I also hate how things are being taken seriously. I took up Korean lesson bc I wanted to learn, not exactly trying to be a professional at it. I merely wanted to have a taste of it but it's kinda getting out of hand hah. I'm not gna withdraw from it of course, but I just don't like how it has become a burden. Having to stay back after school to attend the lessons, do the homework and submit them and take exams ...... Too much. Why can't I learn it for fun bc I just want to? CCAs - I signed up for it bc I'm interested in it, to have fun. But why take things so seriously yet again, so bothered by the points given for attending this and that.... NOT FUN.

I've got thoughts of discontinuing studies after Poly. Like, why bother going Uni when everyone will still end up at the same place? It's either with or without cert and I don't really think it makes a difference? With cert, you'll just stand a higher chance in getting a good job offering you with so many wonderful opportunities. But who says you can't do anything without cert too? As long as you've got the right attitude and positive thinking, I don't see what can stop you from achieving your goals too.

I'll like to make it clear that this isn't about giving up, but walking another path which isn't losing out too.

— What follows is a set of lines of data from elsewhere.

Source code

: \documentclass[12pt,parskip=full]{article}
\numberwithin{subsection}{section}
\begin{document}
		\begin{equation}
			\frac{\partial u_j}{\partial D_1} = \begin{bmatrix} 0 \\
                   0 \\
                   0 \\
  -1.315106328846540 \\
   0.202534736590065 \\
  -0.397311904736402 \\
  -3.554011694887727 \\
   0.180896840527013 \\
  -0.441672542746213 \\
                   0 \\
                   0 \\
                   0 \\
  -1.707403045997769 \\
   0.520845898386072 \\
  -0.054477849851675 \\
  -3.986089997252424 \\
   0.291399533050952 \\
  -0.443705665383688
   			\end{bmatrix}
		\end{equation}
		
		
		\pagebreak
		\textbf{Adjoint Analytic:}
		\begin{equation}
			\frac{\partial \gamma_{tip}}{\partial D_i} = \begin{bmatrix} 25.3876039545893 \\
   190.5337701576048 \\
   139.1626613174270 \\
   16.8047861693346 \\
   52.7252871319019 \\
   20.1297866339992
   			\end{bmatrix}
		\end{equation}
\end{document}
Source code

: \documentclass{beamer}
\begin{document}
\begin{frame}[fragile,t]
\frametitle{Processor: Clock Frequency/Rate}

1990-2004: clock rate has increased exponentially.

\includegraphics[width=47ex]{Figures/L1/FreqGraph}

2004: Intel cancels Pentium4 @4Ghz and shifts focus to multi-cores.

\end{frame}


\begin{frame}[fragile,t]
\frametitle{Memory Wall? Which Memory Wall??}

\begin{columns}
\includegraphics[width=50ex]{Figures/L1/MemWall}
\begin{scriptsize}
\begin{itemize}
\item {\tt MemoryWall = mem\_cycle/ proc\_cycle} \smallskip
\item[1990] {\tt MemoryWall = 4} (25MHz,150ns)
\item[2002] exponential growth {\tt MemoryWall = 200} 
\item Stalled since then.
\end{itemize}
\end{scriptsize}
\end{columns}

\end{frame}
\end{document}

Talking about appearance, we compare ourselves way too much with others. Millions of people on Earth, none being perfect. We've tried too hard to be perfect, but I honestly believe the most perfect ones are those who can embrace their imperfections well. That's why no perfect ones are on Earth yet, bc none are willing to do so. And I'm part of that 'none'.

I honestly have no idea where I'm going or what I'm trying to drive at. Maybe I'm just trying to persuade and enlighten myself, giving myself more hope so I won't stop doing what I really love or want to. Whatever. Am I making sense at all? I'm so tired haha.